When using R, users feel empowered by its toolbox of R packages that provides powerful capabilities for data analysis, visualization, and modeling. As of 2014, the Comprehensive R Archive Network (CRAN) provides a large collection of more than 5000 R packages. Besides CRAN, there are many other R packages available on Github (https://github.com/trending?l=r) and specialized R packages for bioinformatics in the Bioconductor R repository (www.bioconductor.org/).

Note R was created at the University of Auckland by Joss Ihaka and Robert Gentleman in 1994. Since R’s creation, many leading computer scientists and statisticians have fueled R’s success by contributing to the R codebase or providing R packages that enable R users to leverage the latest techniques for statistical analysis, visualization, and data mining. This has propelled R to become one of the languages for data scientists. Learn more about R at www.r-project.org/.

Given the momentum in the data science community in using R to tackle machine learning problems, it is super important for a cloud-based machine learning platform to empower data scientists to continue using the familiar R scripts that they have written, and continue to be productive. Currently, more than 400 R packages are supported by Azure Machine Learning. Table 3-1 shows a subset of the R packages currently supported. These R packages enable you to model a wide spectrum of machine learning problems from market basket analysis, classification, regression, forecasting, and visualization.

Table 3-1. R Packages Supported by Azure Machine Learning

R packages	Description
Arules	Frequent itemsets and association rule mining
FactoMineR	Data exploration
Forecast	Univariate time series forecasts (exponential smoothing and automatic ARIMA)
ggplot2	Graphics
Glmnet	Linear regression, logistics and multinomial regression models, poisson regression, and Cox Model
Party	Tools for decision tree
randomForest	Classification and regression models based on a forest of trees
Rsonlp	General non-linear optimization using augmented lagrange multipliers
Xts	Time series
Zoo	Time series

Tip To get the complete list of installed packages, create a new experiment in Cloud Machine Learning, use the Execute R Script module, provide the following script in the body of the Execute R Script module, and run the experiment. After the experiment

out <- data.frame(installed.packages())maml.mapOutputPort("out")

completes, right-click the left output portal of the module and select Visualize. The packages that have been installed in Cloud Machine Learning will be listed.

Azure Machine Learning provides R language modules to enable you to integrate R into your machine learning experiments. Currently, the R language module that can be used within the Azure Machine Learning Studio (ML Studio) is the Execute R Script module.

The Execute R Script module enables you to specify input datasets (at most two datasets), an R script, and a Zip file containing a set of R scripts (optional). After the module processes the data, it produces a result dataset and an R device output. In Azure Machine Learning, the R scripts are executed using R 4.1.0.
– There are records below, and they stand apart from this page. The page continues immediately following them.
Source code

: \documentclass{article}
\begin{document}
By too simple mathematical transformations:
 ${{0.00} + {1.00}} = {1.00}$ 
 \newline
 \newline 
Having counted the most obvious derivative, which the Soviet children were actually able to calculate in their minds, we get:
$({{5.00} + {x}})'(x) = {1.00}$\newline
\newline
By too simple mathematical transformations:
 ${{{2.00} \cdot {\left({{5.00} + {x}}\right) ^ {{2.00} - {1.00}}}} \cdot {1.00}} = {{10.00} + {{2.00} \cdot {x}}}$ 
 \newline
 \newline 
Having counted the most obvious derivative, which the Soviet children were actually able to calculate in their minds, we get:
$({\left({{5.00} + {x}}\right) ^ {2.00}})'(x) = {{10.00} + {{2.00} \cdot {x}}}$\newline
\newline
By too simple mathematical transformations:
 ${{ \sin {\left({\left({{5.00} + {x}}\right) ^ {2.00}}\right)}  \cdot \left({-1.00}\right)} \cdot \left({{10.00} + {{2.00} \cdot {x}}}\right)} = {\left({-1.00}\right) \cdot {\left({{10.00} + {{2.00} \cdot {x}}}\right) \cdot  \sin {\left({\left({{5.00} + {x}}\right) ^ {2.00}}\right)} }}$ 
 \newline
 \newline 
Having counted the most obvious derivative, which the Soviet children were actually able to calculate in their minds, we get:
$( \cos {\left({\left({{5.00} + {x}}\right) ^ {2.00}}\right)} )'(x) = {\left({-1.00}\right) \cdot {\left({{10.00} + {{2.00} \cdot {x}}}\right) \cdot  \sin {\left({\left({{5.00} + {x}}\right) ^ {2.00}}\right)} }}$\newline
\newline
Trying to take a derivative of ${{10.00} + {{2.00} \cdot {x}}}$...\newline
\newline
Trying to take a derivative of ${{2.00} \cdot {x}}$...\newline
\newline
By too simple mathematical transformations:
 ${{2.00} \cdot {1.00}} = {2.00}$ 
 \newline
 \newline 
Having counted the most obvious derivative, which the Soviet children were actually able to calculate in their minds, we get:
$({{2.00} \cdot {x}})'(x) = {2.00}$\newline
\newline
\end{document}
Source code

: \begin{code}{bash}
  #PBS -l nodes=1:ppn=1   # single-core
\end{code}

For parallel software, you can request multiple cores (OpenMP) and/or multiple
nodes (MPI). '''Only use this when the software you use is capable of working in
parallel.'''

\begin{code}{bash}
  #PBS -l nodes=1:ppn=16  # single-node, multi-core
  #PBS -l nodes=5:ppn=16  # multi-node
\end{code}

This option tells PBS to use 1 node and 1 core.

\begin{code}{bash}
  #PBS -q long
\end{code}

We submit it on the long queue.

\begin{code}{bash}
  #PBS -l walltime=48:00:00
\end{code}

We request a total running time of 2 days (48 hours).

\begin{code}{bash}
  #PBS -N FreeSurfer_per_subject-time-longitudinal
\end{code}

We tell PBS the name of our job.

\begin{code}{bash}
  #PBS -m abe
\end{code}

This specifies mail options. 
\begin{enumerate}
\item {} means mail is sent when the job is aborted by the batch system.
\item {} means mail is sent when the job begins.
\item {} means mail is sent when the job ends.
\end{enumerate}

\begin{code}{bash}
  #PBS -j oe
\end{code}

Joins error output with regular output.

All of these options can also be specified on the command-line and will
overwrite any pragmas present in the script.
Note The R Device output shows the console output and graphics that are produced during the execution of the R script. For example, in the R script, you might have used the R plot() function. The output of plot() can be visualized when you right-click on the R Device output and choose Visualize.
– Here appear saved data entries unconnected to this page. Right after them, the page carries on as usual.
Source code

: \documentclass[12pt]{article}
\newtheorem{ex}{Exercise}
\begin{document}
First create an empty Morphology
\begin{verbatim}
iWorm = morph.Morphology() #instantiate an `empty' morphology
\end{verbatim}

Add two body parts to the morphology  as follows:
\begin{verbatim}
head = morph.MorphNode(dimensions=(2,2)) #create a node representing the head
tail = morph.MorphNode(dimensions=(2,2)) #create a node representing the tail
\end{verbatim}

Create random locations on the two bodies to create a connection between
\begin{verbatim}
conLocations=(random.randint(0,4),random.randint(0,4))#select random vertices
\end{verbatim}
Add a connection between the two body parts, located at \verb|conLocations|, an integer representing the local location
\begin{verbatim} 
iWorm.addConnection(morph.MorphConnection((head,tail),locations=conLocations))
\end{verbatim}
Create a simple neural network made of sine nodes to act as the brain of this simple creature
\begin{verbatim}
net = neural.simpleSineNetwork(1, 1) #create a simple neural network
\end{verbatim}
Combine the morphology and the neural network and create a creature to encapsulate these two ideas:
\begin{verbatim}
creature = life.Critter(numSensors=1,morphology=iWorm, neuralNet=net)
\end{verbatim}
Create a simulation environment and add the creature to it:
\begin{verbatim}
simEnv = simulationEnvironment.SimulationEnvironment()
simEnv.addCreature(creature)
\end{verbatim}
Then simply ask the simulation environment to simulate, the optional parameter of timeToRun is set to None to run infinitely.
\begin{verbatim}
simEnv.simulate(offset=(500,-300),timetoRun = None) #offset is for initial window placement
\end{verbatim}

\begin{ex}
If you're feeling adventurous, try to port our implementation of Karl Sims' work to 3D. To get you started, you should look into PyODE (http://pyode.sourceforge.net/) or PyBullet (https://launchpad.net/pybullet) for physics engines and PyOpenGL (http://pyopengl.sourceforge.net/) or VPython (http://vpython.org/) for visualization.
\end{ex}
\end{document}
ML Studio enables you to monitor and troubleshoot the progress of the experiment. Once the execution has completed, you can view the output log of each run of the R module. The output log will also enable you to troubleshoot issues if the execution failed.

In this chapter, you will learn how to integrate R with Azure Machine Learning. Through the use of simple examples and datasets available in ML Studio, you will gain essential skills to unleash the power of R to create exciting and useful experiments with Azure Machine Learning. Let’s get started!

Building and Deploying Your First R Script

To build and deploy your first R script module, first you need to create a new experiment. After you create the experiment, you will see the Execute R Script module that is provided in the Azure Machine Learning Studio (ML Studio). The script will be executed by Azure Machine Learning using R 3.1.0 (the version that was installed on Cloud Machine Learning at the time of this book). Figure 3-1 shows the R Language modules.

Figure 3-1. R Language modules in ML Studio

In this section, you will learn how to use the Execute R Script to perform sampling on a dataset. Follow these steps.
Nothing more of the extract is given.